Il messaggio ricevuto da Randisi è freddo e burocratico, e lo informa che il suo account "è stato disabilitato da un amministratore". "Avevo semplicemente ironizzato – ci dice Randisi al telefono – sul fatto che si dà diritto di cittadinanza su Facebook ad alcuni gruppi inneggianti la mafia e che invece se ne cancellano altri che contestano il presidente del Consiglio…" E così, in un solo colpo sparisce un profilo biografico, i contatti, la corrispondenza in bacheca (che tutti possono vedere), foto e filmati pubblicati e la propria posta personale.
E qualcuno ricorda il film "The Net. Intrappolati nella rete" in cui a una persona qualunque, che aveva fatto una scoperta clamorosa, veniva cancellata l'identità…
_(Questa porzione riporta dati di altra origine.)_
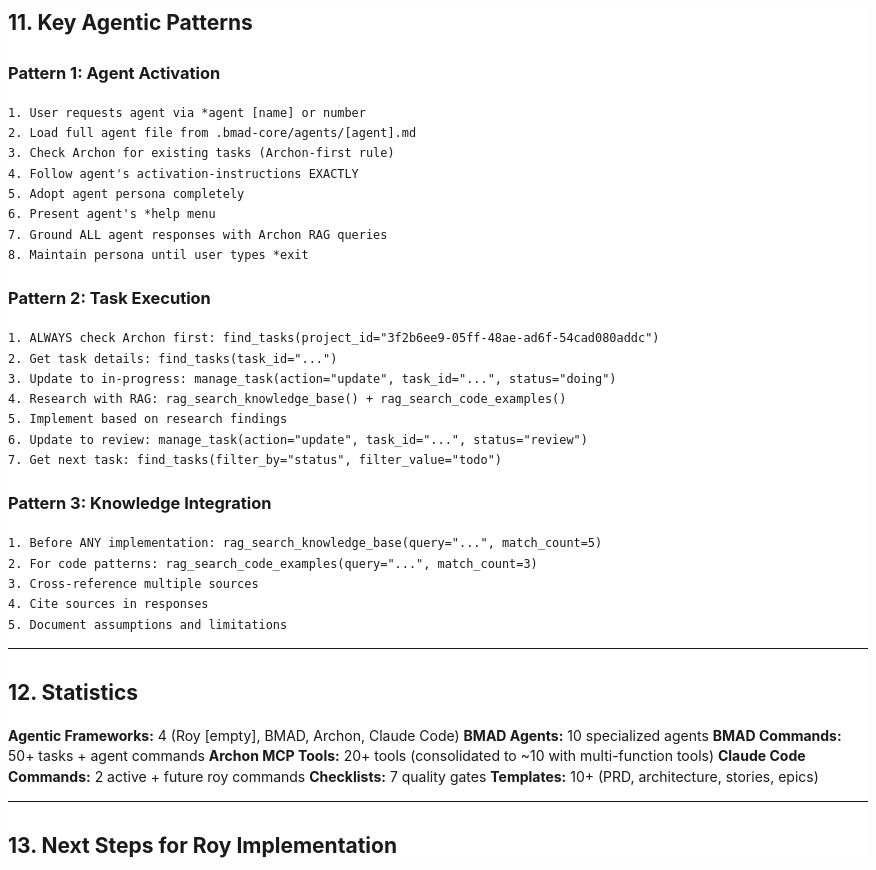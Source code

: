 ## 11. Key Agentic Patterns

### Pattern 1: Agent Activation
```
1. User requests agent via *agent [name] or number
2. Load full agent file from .bmad-core/agents/[agent].md
3. Check Archon for existing tasks (Archon-first rule)
4. Follow agent's activation-instructions EXACTLY
5. Adopt agent persona completely
6. Present agent's *help menu
7. Ground ALL agent responses with Archon RAG queries
8. Maintain persona until user types *exit
```

### Pattern 2: Task Execution
```
1. ALWAYS check Archon first: find_tasks(project_id="3f2b6ee9-05ff-48ae-ad6f-54cad080addc")
2. Get task details: find_tasks(task_id="...")
3. Update to in-progress: manage_task(action="update", task_id="...", status="doing")
4. Research with RAG: rag_search_knowledge_base() + rag_search_code_examples()
5. Implement based on research findings
6. Update to review: manage_task(action="update", task_id="...", status="review")
7. Get next task: find_tasks(filter_by="status", filter_value="todo")
```

### Pattern 3: Knowledge Integration
```
1. Before ANY implementation: rag_search_knowledge_base(query="...", match_count=5)
2. For code patterns: rag_search_code_examples(query="...", match_count=3)
3. Cross-reference multiple sources
4. Cite sources in responses
5. Document assumptions and limitations
```

---

## 12. Statistics

**Agentic Frameworks:** 4 (Roy [empty], BMAD, Archon, Claude Code)
**BMAD Agents:** 10 specialized agents
**BMAD Commands:** 50+ tasks + agent commands
**Archon MCP Tools:** 20+ tools (consolidated to ~10 with multi-function tools)
**Claude Code Commands:** 2 active + future roy commands
**Checklists:** 7 quality gates
**Templates:** 10+ (PRD, architecture, stories, epics)

---

## 13. Next Steps for Roy Implementation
Censura o problema tecnico? Vorremmo saperlo. Facebook è un canale di comunicazione importante. Come ogni strumento di grande diffusione sul web ha i suoi problemi legati ai rischi di diffamazione, alle violazioni della privacy all'uso volgare ed offensivo del linguaggio, e delle immagini. Purtroppo però più di una volta il criterio di inclusione o di esclusione sembra appartenere a logiche piuttosto arbitrarie… Si consente l'esistenza di un gruppo “Per chi vuole aiutare la camorra ad ammazzare Roberto Saviano” che oggi conta solo 2 iscritti, mentre una settimana fa ce ne erano una decina, ma se ne cancella uno nel quale le donne allattano i figli perché sarebbe ai limiti della pornografia. Si consentono siti che inneggiano alla mafia e si cancellano giornalisti che della lotta alla mafia hanno fatto la loro battaglia quotidiana. Ci auguriamo che si tratti solo di un errore di sistema e che non sia questo, il sistema.